Comment Re:no way (Score 0) 144
I would argue that you have the willingness to adapt AAA games backwards. Mac represents a decently high end platform with mostly fixed specs and very fast memory. It's way more like a console. And 8GB of ram is actually really comfortable to use on a Mac, Windows is a ram hog. Note that lots of Windows machines still sell with 8GB of ram too and no one that knows anything is buying those.
Knowing that you have a narrow scope of hardware let's the dev target that hardware with optimizations.
What's even more important is that the base M3 iMac has a GPU capable of playing these titles while an integrated graphics intel or AMD chip really doesn't. That means that every single Mac sold can play the game. Only a small fraction of PCs can, those with upgraded graphics cards which implies a whole bunch of things like upgraded power supplies and so on. Those mass production Dell Inspirons at Best Buy are difficult to get a modern graphics card into.
Apple doesn't offer competition to a >=Nvidia 4060, but they are withing about 30% of that on *every* model and within 10% of it on the higher end units.

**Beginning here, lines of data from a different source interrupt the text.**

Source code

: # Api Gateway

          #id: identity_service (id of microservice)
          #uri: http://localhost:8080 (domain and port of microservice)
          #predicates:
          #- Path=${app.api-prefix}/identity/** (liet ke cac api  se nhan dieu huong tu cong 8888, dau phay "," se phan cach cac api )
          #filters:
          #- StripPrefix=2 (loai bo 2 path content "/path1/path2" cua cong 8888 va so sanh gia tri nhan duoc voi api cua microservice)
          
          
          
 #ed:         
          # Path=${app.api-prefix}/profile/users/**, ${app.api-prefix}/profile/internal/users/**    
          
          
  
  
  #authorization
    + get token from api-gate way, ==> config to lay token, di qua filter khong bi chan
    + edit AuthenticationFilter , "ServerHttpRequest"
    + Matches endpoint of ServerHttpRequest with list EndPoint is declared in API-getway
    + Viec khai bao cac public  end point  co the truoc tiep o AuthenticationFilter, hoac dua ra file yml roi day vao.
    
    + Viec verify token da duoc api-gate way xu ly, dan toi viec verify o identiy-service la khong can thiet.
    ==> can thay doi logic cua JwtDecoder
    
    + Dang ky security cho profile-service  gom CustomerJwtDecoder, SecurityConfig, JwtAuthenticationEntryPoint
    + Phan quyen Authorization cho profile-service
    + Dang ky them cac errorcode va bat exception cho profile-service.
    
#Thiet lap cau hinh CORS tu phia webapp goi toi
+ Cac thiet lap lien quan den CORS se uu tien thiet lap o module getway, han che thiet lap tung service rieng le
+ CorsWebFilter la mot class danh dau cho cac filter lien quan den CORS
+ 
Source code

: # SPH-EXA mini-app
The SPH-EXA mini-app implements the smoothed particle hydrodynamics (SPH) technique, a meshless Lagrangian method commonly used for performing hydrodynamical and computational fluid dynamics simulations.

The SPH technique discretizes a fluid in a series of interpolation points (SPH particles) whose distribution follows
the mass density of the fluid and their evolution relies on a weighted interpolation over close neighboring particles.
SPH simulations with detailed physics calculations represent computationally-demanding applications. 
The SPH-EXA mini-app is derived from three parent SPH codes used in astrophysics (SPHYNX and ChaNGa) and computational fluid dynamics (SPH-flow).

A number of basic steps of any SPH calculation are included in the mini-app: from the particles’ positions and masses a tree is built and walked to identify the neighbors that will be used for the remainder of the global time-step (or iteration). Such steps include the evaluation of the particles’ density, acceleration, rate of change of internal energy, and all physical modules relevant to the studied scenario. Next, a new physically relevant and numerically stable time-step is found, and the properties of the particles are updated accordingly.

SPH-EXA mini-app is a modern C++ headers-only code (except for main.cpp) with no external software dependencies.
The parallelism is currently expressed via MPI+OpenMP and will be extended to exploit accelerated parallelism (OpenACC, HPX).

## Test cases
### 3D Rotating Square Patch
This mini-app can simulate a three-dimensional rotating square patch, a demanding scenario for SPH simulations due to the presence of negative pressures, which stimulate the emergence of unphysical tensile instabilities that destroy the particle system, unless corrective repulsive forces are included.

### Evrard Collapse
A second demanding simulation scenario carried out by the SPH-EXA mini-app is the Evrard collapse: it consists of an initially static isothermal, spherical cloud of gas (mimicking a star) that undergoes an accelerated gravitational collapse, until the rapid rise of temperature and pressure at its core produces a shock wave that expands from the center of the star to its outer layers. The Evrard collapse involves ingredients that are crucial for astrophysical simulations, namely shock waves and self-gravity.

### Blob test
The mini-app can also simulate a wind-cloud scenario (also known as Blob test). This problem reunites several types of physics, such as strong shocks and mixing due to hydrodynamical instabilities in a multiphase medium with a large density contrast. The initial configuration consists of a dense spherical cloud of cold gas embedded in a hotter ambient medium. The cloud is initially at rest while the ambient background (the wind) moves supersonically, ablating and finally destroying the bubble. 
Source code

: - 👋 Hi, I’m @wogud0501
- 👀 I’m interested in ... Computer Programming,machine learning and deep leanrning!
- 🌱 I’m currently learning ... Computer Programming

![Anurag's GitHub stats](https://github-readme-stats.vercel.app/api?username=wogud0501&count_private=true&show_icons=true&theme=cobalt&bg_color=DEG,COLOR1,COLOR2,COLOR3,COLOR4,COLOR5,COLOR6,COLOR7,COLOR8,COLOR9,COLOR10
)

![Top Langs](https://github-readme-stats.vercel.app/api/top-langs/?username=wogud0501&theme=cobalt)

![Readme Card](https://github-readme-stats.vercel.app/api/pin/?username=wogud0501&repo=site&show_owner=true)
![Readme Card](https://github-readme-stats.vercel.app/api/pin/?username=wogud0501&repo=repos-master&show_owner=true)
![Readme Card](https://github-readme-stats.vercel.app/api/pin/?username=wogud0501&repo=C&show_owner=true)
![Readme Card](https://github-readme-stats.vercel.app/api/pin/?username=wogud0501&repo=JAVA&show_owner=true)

Trying not to sound like an Apple fanboi here, but I cannot live with a gaming laptop for work, they're bad in every way except the GPU. I carry an M2 MBP 16" which is a fantastic work computer, being able to play AAA titles on that machine would mean me purchasing AAA titles that I wont for lack of a platform to play it on or willingness to invest in a separate gaming rig. Frankly it's a bigger market to have daily driver computers that can do a good job of playing a game at the end of the work day and Apple just has to convince developers of that market. Apple is in a possition to be the largest platform for games if they can get devs onboard.